SuperPoint-SLAM3 with ANMS achieved a reduction in mean translational error from 4.15% (ORB-SLAM3) to 0.34%, and mean rotational error from 0.0027 deg/m to 0.0010 deg/m on KITTI Odometry, demonstrating the impact of spatially uniform feature coverage for SLAM (Syed et al., 16 Jun 2025).
In detection evaluation, learnable adaptive NMS (Tnet) yielded substantial gains in average recall, especially at high occlusion or crowded regions, surpassing the entire range of possible traditional NMS thresholds (Hosang et al., 2015, Hosang et al., 2017).
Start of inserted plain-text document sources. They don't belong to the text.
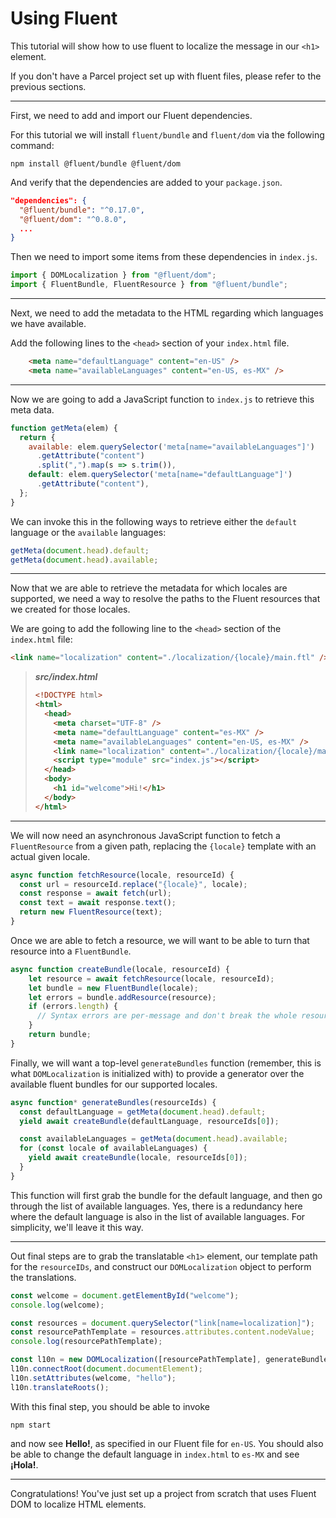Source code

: # Using Fluent

This tutorial will show how to use fluent to localize the message in our `<h1>` element.

If you don't have a Parcel project set up with fluent files, please refer to the previous sections.

---

First, we need to add and import our Fluent dependencies.

For this tutorial we will install `fluent/bundle` and `fluent/dom` via the following command:

```
npm install @fluent/bundle @fluent/dom
```

And verify that the dependencies are added to your `package.json`.

```json
"dependencies": {
  "@fluent/bundle": "^0.17.0",
  "@fluent/dom": "^0.8.0",
  ...
}
```

Then we need to import some items from these dependencies in `index.js`.

```JavaScript
import { DOMLocalization } from "@fluent/dom";
import { FluentBundle, FluentResource } from "@fluent/bundle";
```

---

Next, we need to add the metadata to the HTML regarding which languages we have available.

Add the following lines to the `<head>` section of your `index.html` file.

```html
    <meta name="defaultLanguage" content="en-US" />
    <meta name="availableLanguages" content="en-US, es-MX" />
```

---

Now we are going to add a JavaScript function to `index.js` to retrieve this meta data.

```JavaScript
function getMeta(elem) {
  return {
    available: elem.querySelector('meta[name="availableLanguages"]')
      .getAttribute("content")
      .split(",").map(s => s.trim()),
    default: elem.querySelector('meta[name="defaultLanguage"]')
      .getAttribute("content"),
  };
}
```

We can invoke this in the following ways to retrieve either the `default` language or the `available` languages:

```JavaScript
getMeta(document.head).default;
getMeta(document.head).available;
```

---

Now that we are able to retrieve the metadata for which locales are supported, we need a way to resolve the paths to the Fluent resources that we created for those locales.

We are going to add the following line to the `<head>` section of the `index.html` file:

```HTML
<link name="localization" content="./localization/{locale}/main.ftl" />
```
> **_src/index.html_**
> ```HTML
> <!DOCTYPE html>
> <html>
>   <head>
>     <meta charset="UTF-8" />
>     <meta name="defaultLanguage" content="es-MX" />
>     <meta name="availableLanguages" content="en-US, es-MX" />
>     <link name="localization" content="./localization/{locale}/main.ftl" />
>     <script type="module" src="index.js"></script>
>   </head>
>   <body>
>     <h1 id="welcome">Hi!</h1>
>   </body>
> </html>
> ```

---

We will now need an asynchronous JavaScript function to fetch a `FluentResource` from a given path, replacing the `{locale}` template with an actual given locale.

```JavaScript
async function fetchResource(locale, resourceId) {
  const url = resourceId.replace("{locale}", locale);
  const response = await fetch(url);
  const text = await response.text();
  return new FluentResource(text);
}
```

Once we are able to fetch a resource, we will want to be able to turn that resource into a `FluentBundle`.

```JavaScript
async function createBundle(locale, resourceId) {
    let resource = await fetchResource(locale, resourceId);
    let bundle = new FluentBundle(locale);
    let errors = bundle.addResource(resource);
    if (errors.length) {
      // Syntax errors are per-message and don't break the whole resource
    }
    return bundle;
}
```

Finally, we will want a top-level `generateBundles` function (remember, this is what `DOMLocalization` is initialized with) to provide a generator over the available fluent bundles for our supported locales.

```JavaScript
async function* generateBundles(resourceIds) {
  const defaultLanguage = getMeta(document.head).default;
  yield await createBundle(defaultLanguage, resourceIds[0]);

  const availableLanguages = getMeta(document.head).available;
  for (const locale of availableLanguages) {
    yield await createBundle(locale, resourceIds[0]);
  }
}
```

This function will first grab the bundle for the default language, and then go through the list of available languages. Yes, there is a redundancy here where the default language is also in the list of available languages. For simplicity, we'll leave it this way.

---

Out final steps are to grab the translatable `<h1>` element, our template path for the `resourceIDs`, and construct our `DOMLocalization` object to perform the translations.

```JavaScript
const welcome = document.getElementById("welcome");
console.log(welcome);

const resources = document.querySelector("link[name=localization]");
const resourcePathTemplate = resources.attributes.content.nodeValue;
console.log(resourcePathTemplate);

const l10n = new DOMLocalization([resourcePathTemplate], generateBundles);
l10n.connectRoot(document.documentElement);
l10n.setAttributes(welcome, "hello");
l10n.translateRoots();
```

With this final step, you should be able to invoke

```
npm start
```

and now see **Hello!**, as specified in our Fluent file for `en-US`. You should also be able to change the default language in `index.html` to `es-MX` and see **¡Hola!**.

---

Congratulations! You've just set up a project from scratch that uses Fluent DOM to localize HTML elements.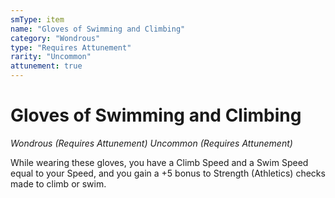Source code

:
 ```yaml
---
smType: item
name: "Gloves of Swimming and Climbing"
category: "Wondrous"
type: "Requires Attunement"
rarity: "Uncommon"
attunement: true
---
```


# Gloves of Swimming and Climbing
*Wondrous (Requires Attunement) Uncommon (Requires Attunement)*

While wearing these gloves, you have a Climb Speed and a Swim Speed equal to your Speed, and you gain a +5 bonus to Strength (Athletics) checks made to climb or swim.
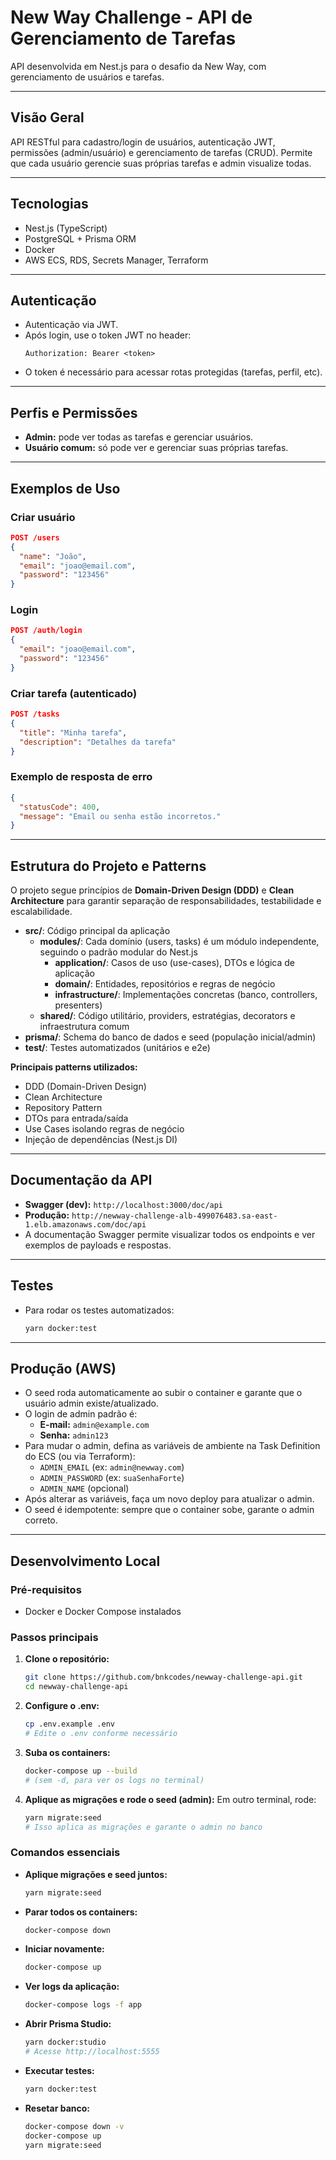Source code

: # New Way Challenge - API de Gerenciamento de Tarefas

API desenvolvida em Nest.js para o desafio da New Way, com gerenciamento de usuários e tarefas.

---

## Visão Geral

API RESTful para cadastro/login de usuários, autenticação JWT, permissões (admin/usuário) e gerenciamento de tarefas (CRUD). Permite que cada usuário gerencie suas próprias tarefas e admin visualize todas.

---

## Tecnologias
- Nest.js (TypeScript)
- PostgreSQL + Prisma ORM
- Docker
- AWS ECS, RDS, Secrets Manager, Terraform

---

## Autenticação
- Autenticação via JWT.
- Após login, use o token JWT no header:
  ```
  Authorization: Bearer <token>
  ```
- O token é necessário para acessar rotas protegidas (tarefas, perfil, etc).

---

## Perfis e Permissões
- **Admin:** pode ver todas as tarefas e gerenciar usuários.
- **Usuário comum:** só pode ver e gerenciar suas próprias tarefas.

---

## Exemplos de Uso

### Criar usuário
```json
POST /users
{
  "name": "João",
  "email": "joao@email.com",
  "password": "123456"
}
```

### Login
```json
POST /auth/login
{
  "email": "joao@email.com",
  "password": "123456"
}
```

### Criar tarefa (autenticado)
```json
POST /tasks
{
  "title": "Minha tarefa",
  "description": "Detalhes da tarefa"
}
```

### Exemplo de resposta de erro
```json
{
  "statusCode": 400,
  "message": "Email ou senha estão incorretos."
}
```

---

## Estrutura do Projeto e Patterns

O projeto segue princípios de **Domain-Driven Design (DDD)** e **Clean Architecture** para garantir separação de responsabilidades, testabilidade e escalabilidade.

- **src/**: Código principal da aplicação
  - **modules/**: Cada domínio (users, tasks) é um módulo independente, seguindo o padrão modular do Nest.js
    - **application/**: Casos de uso (use-cases), DTOs e lógica de aplicação
    - **domain/**: Entidades, repositórios e regras de negócio
    - **infrastructure/**: Implementações concretas (banco, controllers, presenters)
  - **shared/**: Código utilitário, providers, estratégias, decorators e infraestrutura comum
- **prisma/**: Schema do banco de dados e seed (população inicial/admin)
- **test/**: Testes automatizados (unitários e e2e)

**Principais patterns utilizados:**
- DDD (Domain-Driven Design)
- Clean Architecture
- Repository Pattern
- DTOs para entrada/saída
- Use Cases isolando regras de negócio
- Injeção de dependências (Nest.js DI)

---

## Documentação da API
- **Swagger (dev):** `http://localhost:3000/doc/api`
- **Produção:** `http://newway-challenge-alb-499076483.sa-east-1.elb.amazonaws.com/doc/api`
- A documentação Swagger permite visualizar todos os endpoints e ver exemplos de payloads e respostas.

---

## Testes
- Para rodar os testes automatizados:
  ```bash
  yarn docker:test
  ```

---

## Produção (AWS)
- O seed roda automaticamente ao subir o container e garante que o usuário admin existe/atualizado.
- O login de admin padrão é:
  - **E-mail:** `admin@example.com`
  - **Senha:** `admin123`
- Para mudar o admin, defina as variáveis de ambiente na Task Definition do ECS (ou via Terraform):
  - `ADMIN_EMAIL` (ex: `admin@newway.com`)
  - `ADMIN_PASSWORD` (ex: `suaSenhaForte`)
  - `ADMIN_NAME` (opcional)
- Após alterar as variáveis, faça um novo deploy para atualizar o admin.
- O seed é idempotente: sempre que o container sobe, garante o admin correto.

---

## Desenvolvimento Local

### Pré-requisitos
- Docker e Docker Compose instalados

### Passos principais
1. **Clone o repositório:**
   ```bash
   git clone https://github.com/bnkcodes/newway-challenge-api.git
   cd newway-challenge-api
   ```
2. **Configure o .env:**
   ```bash
   cp .env.example .env
   # Edite o .env conforme necessário
   ```
3. **Suba os containers:**
   ```bash
   docker-compose up --build
   # (sem -d, para ver os logs no terminal)
   ```
4. **Aplique as migrações e rode o seed (admin):**
   Em outro terminal, rode:
   ```bash
   yarn migrate:seed
   # Isso aplica as migrações e garante o admin no banco
   ```

### Comandos essenciais
- **Aplique migrações e seed juntos:**
  ```bash
  yarn migrate:seed
  ```
- **Parar todos os containers:**
  ```bash
  docker-compose down
  ```
- **Iniciar novamente:**
  ```bash
  docker-compose up
  ```
- **Ver logs da aplicação:**
  ```bash
  docker-compose logs -f app
  ```
- **Abrir Prisma Studio:**
  ```bash
  yarn docker:studio
  # Acesse http://localhost:5555
  ```
- **Executar testes:**
  ```bash
  yarn docker:test
  ```
- **Resetar banco:**
  ```bash
  docker-compose down -v
  docker-compose up
  yarn migrate:seed
  ```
4. Implementation Considerations

Computational Overhead: The dynamic adaptation in ANMS methods often adds negligible computation—adaptive rules (radius, density) are cheap to evaluate, and density subnets are lightweight (Liu et al., 2019).
Integration: ANMS variants are typically plug-and-play into standard detection pipelines, requiring only minor changes (e.g., adding a suppression threshold vector, replacing hard-threshold logic, or adding a lightweight subnet head) (Liu et al., 2019).
Scalability: With the rise of massively parallel and hardware-optimized NMS implementations (Oro et al., 1 Feb 2025, Si et al., 30 Sep 2024), even data-adaptive suppression can be applied to thousands of detections per frame in real time.
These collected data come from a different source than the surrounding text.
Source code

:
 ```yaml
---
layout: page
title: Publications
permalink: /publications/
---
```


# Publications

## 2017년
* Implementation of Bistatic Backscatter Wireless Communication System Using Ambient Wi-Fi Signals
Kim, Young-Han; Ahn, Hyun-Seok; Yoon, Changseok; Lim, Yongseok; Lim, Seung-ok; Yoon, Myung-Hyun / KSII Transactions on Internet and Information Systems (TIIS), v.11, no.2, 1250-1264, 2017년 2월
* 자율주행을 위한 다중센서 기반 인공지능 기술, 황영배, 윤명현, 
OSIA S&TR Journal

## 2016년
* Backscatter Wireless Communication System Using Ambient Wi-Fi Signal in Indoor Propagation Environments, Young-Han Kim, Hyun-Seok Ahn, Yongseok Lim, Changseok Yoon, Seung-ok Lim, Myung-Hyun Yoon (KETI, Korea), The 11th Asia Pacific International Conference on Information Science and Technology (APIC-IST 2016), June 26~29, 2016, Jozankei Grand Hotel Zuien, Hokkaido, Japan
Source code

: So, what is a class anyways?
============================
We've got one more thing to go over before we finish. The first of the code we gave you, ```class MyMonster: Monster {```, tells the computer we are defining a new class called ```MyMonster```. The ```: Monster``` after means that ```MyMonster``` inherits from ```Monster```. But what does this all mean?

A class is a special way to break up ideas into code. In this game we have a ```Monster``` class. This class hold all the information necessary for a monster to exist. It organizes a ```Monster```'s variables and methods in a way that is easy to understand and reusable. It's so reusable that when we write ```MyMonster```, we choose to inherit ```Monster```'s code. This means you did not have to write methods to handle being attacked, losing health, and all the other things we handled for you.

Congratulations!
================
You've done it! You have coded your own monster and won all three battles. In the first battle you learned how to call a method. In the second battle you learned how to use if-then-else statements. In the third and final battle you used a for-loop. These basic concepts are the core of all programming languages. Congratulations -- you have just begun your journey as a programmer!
Methodology	Adaptation Target	Efficiency	Reported Impact
Suppression radius (ANMS, SuperPoint-SLAM3)	Feature coverage	O(N log N), trivial in postproc.	Halves SLAM error on KITTI/EuRoC
Density-adaptive (ANMS (Liu et al., 2019))	Crowding, occlusion	O(N²⁾	Reduces miss rate by 1–3% (CrowdHuman)
Feature-based (FeatureNMS (Salscheider, 2020))	Appearance/semantics	Small embedding head	AP up by 2–3% on CrowdHuman
Learnable NMS (Tnet, Gnet)	Full context	CNN at NMS step	Surpasses recall/precision of all NMS

Soft-NMS (Bodla et al., 2017) decays box scores as a continuous function of IoU, offering a simple form of adaptivity over fixed-threshold NMS. However, it lacks explicit context or density dependence and is less effective than density- or context-based ANMS in high-density settings.
IoU-Aware Calibration (Gilg et al., 2023) replaces suppression by confidence calibration, conditioning the calibrated probability on the overlap to more confident detections, without explicit suppression. This also addresses the duplicate modeling problem, with further calibration gains.
Graph- and Pruning-Based Fast ANMS (Si et al., 30 Sep 2024, Oro et al., 1 Feb 2025) provide efficient, scalable core routines for NMS and ANMS by leveraging graph structure (WCCs) or massively parallel hardware.
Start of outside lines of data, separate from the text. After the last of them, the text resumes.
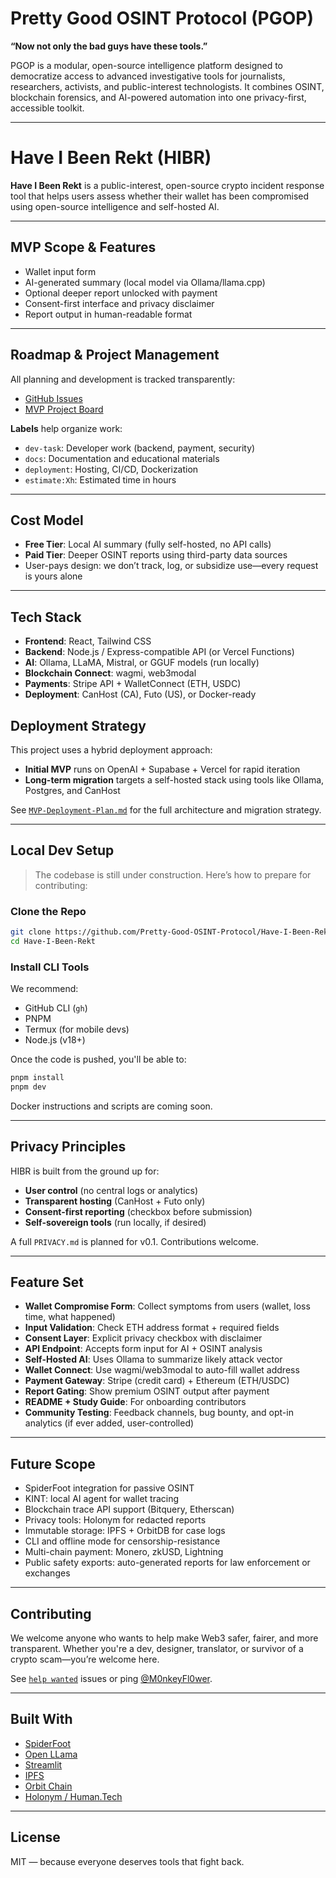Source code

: # Pretty Good OSINT Protocol (PGOP)

**“Now not only the bad guys have these tools.”**

PGOP is a modular, open-source intelligence platform designed to democratize access to advanced investigative tools for journalists, researchers, activists, and public-interest technologists. It combines OSINT, blockchain forensics, and AI-powered automation into one privacy-first, accessible toolkit.

---

# Have I Been Rekt (HIBR)

**Have I Been Rekt** is a public-interest, open-source crypto incident response tool that helps users assess whether their wallet has been compromised using open-source intelligence and self-hosted AI.

---

## MVP Scope & Features

- Wallet input form
- AI-generated summary (local model via Ollama/llama.cpp)
- Optional deeper report unlocked with payment
- Consent-first interface and privacy disclaimer
- Report output in human-readable format

---

## Roadmap & Project Management

All planning and development is tracked transparently:
- [GitHub Issues](https://github.com/Pretty-Good-OSINT-Protocol/Have-I-Been-Rekt/issues)
- [MVP Project Board](https://github.com/orgs/Pretty-Good-OSINT-Protocol/projects)

**Labels** help organize work:
- `dev-task`: Developer work (backend, payment, security)
- `docs`: Documentation and educational materials
- `deployment`: Hosting, CI/CD, Dockerization
- `estimate:Xh`: Estimated time in hours

---

## Cost Model

- **Free Tier**: Local AI summary (fully self-hosted, no API calls)
- **Paid Tier**: Deeper OSINT reports using third-party data sources
- User-pays design: we don’t track, log, or subsidize use—every request is yours alone

---

## Tech Stack

- **Frontend**: React, Tailwind CSS
- **Backend**: Node.js / Express-compatible API (or Vercel Functions)
- **AI**: Ollama, LLaMA, Mistral, or GGUF models (run locally)
- **Blockchain Connect**: wagmi, web3modal
- **Payments**: Stripe API + WalletConnect (ETH, USDC)
- **Deployment**: CanHost (CA), Futo (US), or Docker-ready

## Deployment Strategy

This project uses a hybrid deployment approach:

- **Initial MVP** runs on OpenAI + Supabase + Vercel for rapid iteration
- **Long-term migration** targets a self-hosted stack using tools like Ollama, Postgres, and CanHost

See [`MVP-Deployment-Plan.md`](./MVP-Deployment-Plan.md) for the full architecture and migration strategy.

---

## Local Dev Setup

> The codebase is still under construction. Here’s how to prepare for contributing:

### Clone the Repo

```bash
git clone https://github.com/Pretty-Good-OSINT-Protocol/Have-I-Been-Rekt.git
cd Have-I-Been-Rekt
```

### Install CLI Tools

We recommend:

- GitHub CLI (`gh`)
- PNPM
- Termux (for mobile devs)
- Node.js (v18+)

Once the code is pushed, you'll be able to:

```bash
pnpm install
pnpm dev
```

Docker instructions and scripts are coming soon.

---

## Privacy Principles

HIBR is built from the ground up for:

- **User control** (no central logs or analytics)
- **Transparent hosting** (CanHost + Futo only)
- **Consent-first reporting** (checkbox before submission)
- **Self-sovereign tools** (run locally, if desired)

A full `PRIVACY.md` is planned for v0.1. Contributions welcome.

---

## Feature Set

- **Wallet Compromise Form**: Collect symptoms from users (wallet, loss time, what happened)
- **Input Validation**: Check ETH address format + required fields
- **Consent Layer**: Explicit privacy checkbox with disclaimer
- **API Endpoint**: Accepts form input for AI + OSINT analysis
- **Self-Hosted AI**: Uses Ollama to summarize likely attack vector
- **Wallet Connect**: Use wagmi/web3modal to auto-fill wallet address
- **Payment Gateway**: Stripe (credit card) + Ethereum (ETH/USDC)
- **Report Gating**: Show premium OSINT output after payment
- **README + Study Guide**: For onboarding contributors
- **Community Testing**: Feedback channels, bug bounty, and opt-in analytics (if ever added, user-controlled)

---

## Future Scope

- SpiderFoot integration for passive OSINT
- KINT: local AI agent for wallet tracing
- Blockchain trace API support (Bitquery, Etherscan)
- Privacy tools: Holonym for redacted reports
- Immutable storage: IPFS + OrbitDB for case logs
- CLI and offline mode for censorship-resistance
- Multi-chain payment: Monero, zkUSD, Lightning
- Public safety exports: auto-generated reports for law enforcement or exchanges

---

## Contributing

We welcome anyone who wants to help make Web3 safer, fairer, and more transparent. Whether you're a dev, designer, translator, or survivor of a crypto scam—you’re welcome here.

See [`help wanted`](https://github.com/Pretty-Good-OSINT-Protocol/Have-I-Been-Rekt/issues?q=label%3A%22help+wanted%22) issues or ping [@M0nkeyFl0wer](https://github.com/M0nkeyFl0wer).

---

## Built With

- [SpiderFoot](https://github.com/smicallef/spiderfoot)
- [Open LLama](https://github.com/openlm-research/open_llama)
- [Streamlit](https://streamlit.io/)
- [IPFS](https://ipfs.io/)
- [Orbit Chain](https://bridge.orbit.network/)
- [Holonym / Human.Tech](https://human.tech/)

---

## License

MIT — because everyone deserves tools that fight back.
6. Limitations and Open Directions

Learning-Free vs. Learning-Based ANMS: Rule-based ANMS is easier to deploy but may not optimally capture all interactions—learnable approaches (e.g., Tnet, Gnet) require additional data and supervision but can adapt to more complex context.
Extension to Multi-Class and Multi-Modal Detection: Some ANMS techniques are task-specific (e.g., crowd scenes); further generalization is ongoing (Liu et al., 2019, Hosang et al., 2015).
Asynchronous and Online Settings: Event-based ANMS (Zhou et al., 2023) demonstrates the domain can benefit from further adaptation to non-synchronous data.

7. Applications and Broader Implications

ANMS is widely applicable wherever the selection of salient or non-redundant points is critical and spatial/non-spatial context is variable:

Dense object detection: Pedestrian or vehicle detection in crowds, cellular/microscopy imaging.
SLAM and visual odometry: Uniform and robust keypoint selection.
Event-based and neuromorphic vision: Real-time, low-latency feature selection.
Resource-constrained and real-time robotics: Efficient, uniform, and adaptive feature extraction for downstream processing.

In summary, Adaptive Non-Maximal Suppression encompasses a class of methods that enhance non-maximal suppression by adapting suppression parameters based on detection strength, local context, spatial density, or learned criteria. This adaptation leads to improved accuracy, robustness, and spatial coverage, especially in crowded, ambiguous, or dynamically varying environments.